Exercise prompt: Below are records; give the number of their lines that contain "Acknowledgments", and only that number.

Data listing:
□ □ □ □ □ □ □
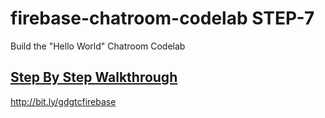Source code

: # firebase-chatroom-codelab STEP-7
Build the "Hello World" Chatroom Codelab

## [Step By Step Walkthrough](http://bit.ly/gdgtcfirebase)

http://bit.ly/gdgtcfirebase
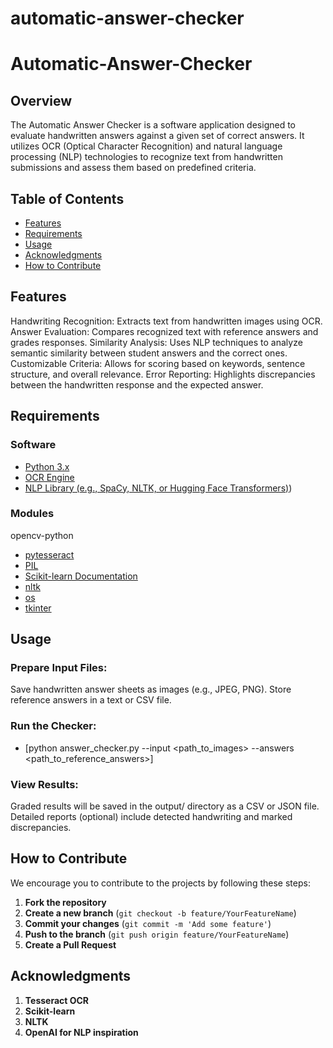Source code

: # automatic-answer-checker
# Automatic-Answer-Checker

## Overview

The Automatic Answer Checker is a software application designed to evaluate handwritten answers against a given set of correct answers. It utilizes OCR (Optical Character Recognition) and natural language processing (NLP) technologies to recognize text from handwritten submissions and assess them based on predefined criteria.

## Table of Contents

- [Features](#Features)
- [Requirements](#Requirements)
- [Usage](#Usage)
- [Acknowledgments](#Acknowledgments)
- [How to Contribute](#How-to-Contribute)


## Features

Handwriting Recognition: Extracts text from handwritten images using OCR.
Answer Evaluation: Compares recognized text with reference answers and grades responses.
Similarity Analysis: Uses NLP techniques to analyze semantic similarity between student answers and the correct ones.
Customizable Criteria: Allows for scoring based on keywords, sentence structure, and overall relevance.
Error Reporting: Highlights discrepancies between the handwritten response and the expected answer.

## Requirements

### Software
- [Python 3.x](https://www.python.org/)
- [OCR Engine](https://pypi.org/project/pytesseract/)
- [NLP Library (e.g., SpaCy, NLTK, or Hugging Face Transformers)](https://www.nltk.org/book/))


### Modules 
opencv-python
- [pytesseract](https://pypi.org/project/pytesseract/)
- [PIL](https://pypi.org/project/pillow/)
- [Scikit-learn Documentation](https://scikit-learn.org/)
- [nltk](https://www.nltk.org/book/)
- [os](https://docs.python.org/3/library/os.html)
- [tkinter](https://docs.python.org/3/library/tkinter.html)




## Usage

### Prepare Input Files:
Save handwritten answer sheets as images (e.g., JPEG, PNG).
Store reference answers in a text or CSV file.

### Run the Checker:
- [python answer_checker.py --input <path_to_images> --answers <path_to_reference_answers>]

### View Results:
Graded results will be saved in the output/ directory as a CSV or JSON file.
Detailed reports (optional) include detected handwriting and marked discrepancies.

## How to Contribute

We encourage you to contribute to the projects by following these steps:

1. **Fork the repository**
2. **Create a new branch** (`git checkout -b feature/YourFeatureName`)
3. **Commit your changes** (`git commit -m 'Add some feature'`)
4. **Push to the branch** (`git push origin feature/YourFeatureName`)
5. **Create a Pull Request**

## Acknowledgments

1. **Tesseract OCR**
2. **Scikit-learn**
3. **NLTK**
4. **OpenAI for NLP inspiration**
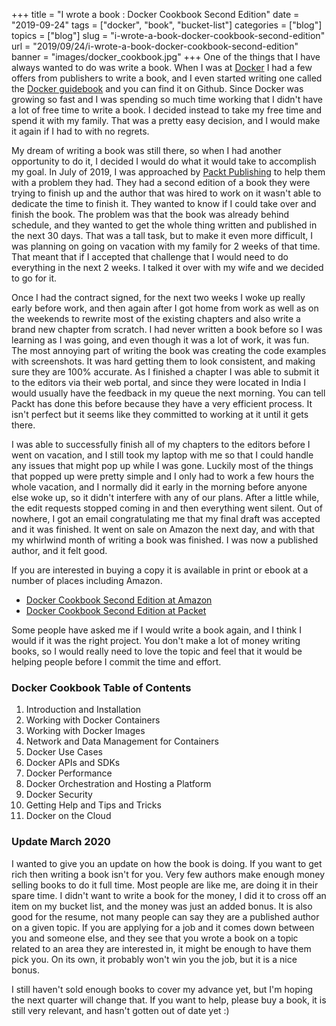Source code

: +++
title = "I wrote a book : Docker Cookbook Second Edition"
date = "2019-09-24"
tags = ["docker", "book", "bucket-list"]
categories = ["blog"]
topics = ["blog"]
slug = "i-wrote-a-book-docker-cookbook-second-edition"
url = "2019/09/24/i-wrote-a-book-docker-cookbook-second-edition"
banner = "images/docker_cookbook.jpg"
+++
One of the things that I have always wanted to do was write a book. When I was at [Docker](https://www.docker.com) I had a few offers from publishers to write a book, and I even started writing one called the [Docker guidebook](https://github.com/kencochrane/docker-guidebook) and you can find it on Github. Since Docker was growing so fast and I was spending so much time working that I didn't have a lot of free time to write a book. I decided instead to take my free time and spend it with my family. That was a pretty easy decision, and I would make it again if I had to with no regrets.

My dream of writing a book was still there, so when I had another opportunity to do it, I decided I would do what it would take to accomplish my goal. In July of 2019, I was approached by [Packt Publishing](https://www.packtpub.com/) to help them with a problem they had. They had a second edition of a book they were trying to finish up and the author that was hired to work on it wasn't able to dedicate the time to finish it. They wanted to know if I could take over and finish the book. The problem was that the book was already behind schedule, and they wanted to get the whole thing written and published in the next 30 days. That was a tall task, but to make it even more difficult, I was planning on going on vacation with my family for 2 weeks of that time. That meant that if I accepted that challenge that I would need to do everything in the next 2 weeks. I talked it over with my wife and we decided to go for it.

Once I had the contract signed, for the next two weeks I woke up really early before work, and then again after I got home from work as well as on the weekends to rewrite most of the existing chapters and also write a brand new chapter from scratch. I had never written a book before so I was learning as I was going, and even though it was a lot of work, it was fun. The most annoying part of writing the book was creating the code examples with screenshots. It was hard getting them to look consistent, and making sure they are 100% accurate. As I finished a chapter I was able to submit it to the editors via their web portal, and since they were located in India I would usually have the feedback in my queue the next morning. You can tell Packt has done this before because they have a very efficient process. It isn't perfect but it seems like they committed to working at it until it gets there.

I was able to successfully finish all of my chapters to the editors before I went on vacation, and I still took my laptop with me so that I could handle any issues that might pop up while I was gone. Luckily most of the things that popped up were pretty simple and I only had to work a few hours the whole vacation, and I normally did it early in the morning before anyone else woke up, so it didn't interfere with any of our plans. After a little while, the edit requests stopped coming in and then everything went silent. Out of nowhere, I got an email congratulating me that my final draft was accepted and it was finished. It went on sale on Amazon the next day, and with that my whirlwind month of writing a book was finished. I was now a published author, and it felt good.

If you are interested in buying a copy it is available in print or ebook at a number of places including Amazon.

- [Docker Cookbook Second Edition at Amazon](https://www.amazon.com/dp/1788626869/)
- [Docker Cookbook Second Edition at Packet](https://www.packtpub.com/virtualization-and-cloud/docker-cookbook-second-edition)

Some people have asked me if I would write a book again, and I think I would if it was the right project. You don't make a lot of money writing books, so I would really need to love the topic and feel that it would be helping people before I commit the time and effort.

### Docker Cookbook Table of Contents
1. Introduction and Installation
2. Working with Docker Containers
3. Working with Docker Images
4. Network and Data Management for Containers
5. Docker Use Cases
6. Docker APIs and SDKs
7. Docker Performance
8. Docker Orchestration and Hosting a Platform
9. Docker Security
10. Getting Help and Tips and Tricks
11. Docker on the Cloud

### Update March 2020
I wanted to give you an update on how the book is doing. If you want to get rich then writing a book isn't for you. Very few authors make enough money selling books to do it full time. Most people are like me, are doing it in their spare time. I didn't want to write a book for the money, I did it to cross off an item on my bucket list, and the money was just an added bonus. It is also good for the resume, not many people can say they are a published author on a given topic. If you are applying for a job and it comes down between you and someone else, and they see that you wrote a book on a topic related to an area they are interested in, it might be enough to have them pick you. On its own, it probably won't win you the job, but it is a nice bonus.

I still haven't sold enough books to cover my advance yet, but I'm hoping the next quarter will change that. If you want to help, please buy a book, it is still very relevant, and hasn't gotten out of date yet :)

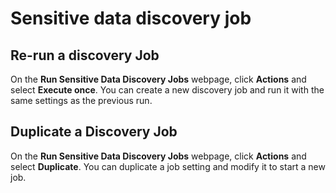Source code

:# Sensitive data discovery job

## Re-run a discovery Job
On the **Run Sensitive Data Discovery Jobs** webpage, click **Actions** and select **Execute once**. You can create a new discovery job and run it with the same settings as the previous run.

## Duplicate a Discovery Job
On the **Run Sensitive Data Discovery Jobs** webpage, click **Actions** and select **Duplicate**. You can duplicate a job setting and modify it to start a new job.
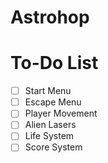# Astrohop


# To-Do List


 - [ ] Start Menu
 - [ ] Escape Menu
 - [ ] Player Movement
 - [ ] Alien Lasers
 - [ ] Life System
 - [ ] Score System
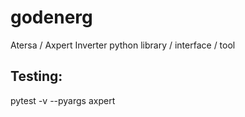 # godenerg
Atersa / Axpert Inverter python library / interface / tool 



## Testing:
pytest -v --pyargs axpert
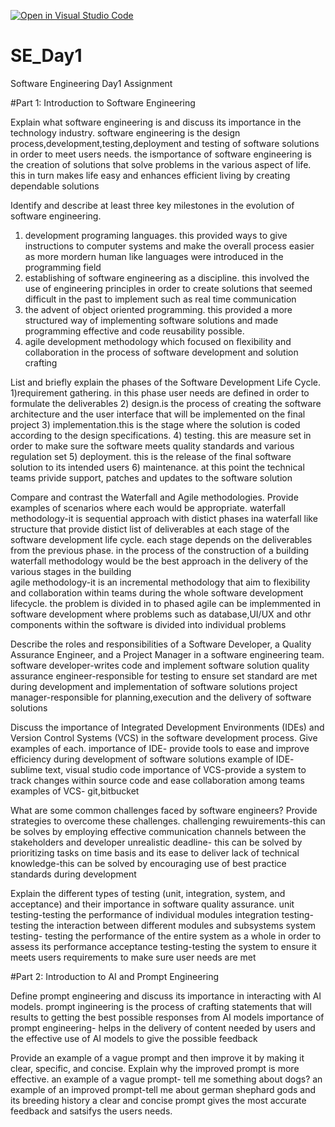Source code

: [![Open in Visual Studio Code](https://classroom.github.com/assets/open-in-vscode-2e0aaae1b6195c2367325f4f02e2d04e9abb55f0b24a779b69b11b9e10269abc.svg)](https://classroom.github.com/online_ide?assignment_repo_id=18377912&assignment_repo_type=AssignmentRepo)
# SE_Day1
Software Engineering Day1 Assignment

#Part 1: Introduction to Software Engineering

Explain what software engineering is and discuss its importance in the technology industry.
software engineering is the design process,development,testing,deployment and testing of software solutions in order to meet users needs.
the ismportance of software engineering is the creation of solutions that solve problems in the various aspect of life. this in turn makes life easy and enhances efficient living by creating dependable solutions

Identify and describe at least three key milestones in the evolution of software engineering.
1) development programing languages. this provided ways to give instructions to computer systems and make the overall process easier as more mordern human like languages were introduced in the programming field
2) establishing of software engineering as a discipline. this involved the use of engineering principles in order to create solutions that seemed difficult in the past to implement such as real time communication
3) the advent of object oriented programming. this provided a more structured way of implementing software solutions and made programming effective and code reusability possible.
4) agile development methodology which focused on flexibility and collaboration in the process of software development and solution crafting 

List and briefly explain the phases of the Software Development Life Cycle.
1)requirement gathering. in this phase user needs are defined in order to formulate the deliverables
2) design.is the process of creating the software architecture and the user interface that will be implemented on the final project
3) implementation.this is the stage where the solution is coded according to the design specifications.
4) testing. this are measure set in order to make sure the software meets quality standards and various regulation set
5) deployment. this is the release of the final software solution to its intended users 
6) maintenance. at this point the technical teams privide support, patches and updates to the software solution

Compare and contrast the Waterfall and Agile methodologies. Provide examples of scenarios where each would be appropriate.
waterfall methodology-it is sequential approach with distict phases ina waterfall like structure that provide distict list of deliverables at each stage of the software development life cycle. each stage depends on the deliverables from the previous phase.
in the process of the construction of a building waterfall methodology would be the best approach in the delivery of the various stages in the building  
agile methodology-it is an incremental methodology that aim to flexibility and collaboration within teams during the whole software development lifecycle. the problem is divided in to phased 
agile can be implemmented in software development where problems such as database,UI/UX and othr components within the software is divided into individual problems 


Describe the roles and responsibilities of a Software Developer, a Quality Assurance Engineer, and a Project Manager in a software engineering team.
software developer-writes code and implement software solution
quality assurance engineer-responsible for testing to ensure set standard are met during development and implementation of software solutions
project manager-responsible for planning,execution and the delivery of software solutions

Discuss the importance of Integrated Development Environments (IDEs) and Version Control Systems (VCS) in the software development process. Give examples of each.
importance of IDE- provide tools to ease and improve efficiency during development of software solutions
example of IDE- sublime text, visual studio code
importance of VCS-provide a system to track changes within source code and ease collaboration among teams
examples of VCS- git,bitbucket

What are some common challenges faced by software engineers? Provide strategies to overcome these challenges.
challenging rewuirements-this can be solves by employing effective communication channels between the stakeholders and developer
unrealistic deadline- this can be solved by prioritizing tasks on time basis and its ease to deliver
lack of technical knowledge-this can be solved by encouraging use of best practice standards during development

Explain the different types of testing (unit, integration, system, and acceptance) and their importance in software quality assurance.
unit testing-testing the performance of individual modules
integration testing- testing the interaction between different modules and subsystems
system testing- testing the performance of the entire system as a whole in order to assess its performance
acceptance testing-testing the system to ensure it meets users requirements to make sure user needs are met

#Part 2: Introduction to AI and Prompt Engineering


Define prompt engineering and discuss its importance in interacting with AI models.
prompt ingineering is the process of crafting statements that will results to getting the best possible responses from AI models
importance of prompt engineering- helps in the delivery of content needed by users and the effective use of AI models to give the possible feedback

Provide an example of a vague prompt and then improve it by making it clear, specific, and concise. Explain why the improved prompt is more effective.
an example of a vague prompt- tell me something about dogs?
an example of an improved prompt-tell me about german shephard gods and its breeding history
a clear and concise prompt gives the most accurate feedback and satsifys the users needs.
□ □ □ □ □ □ □
Solution: 2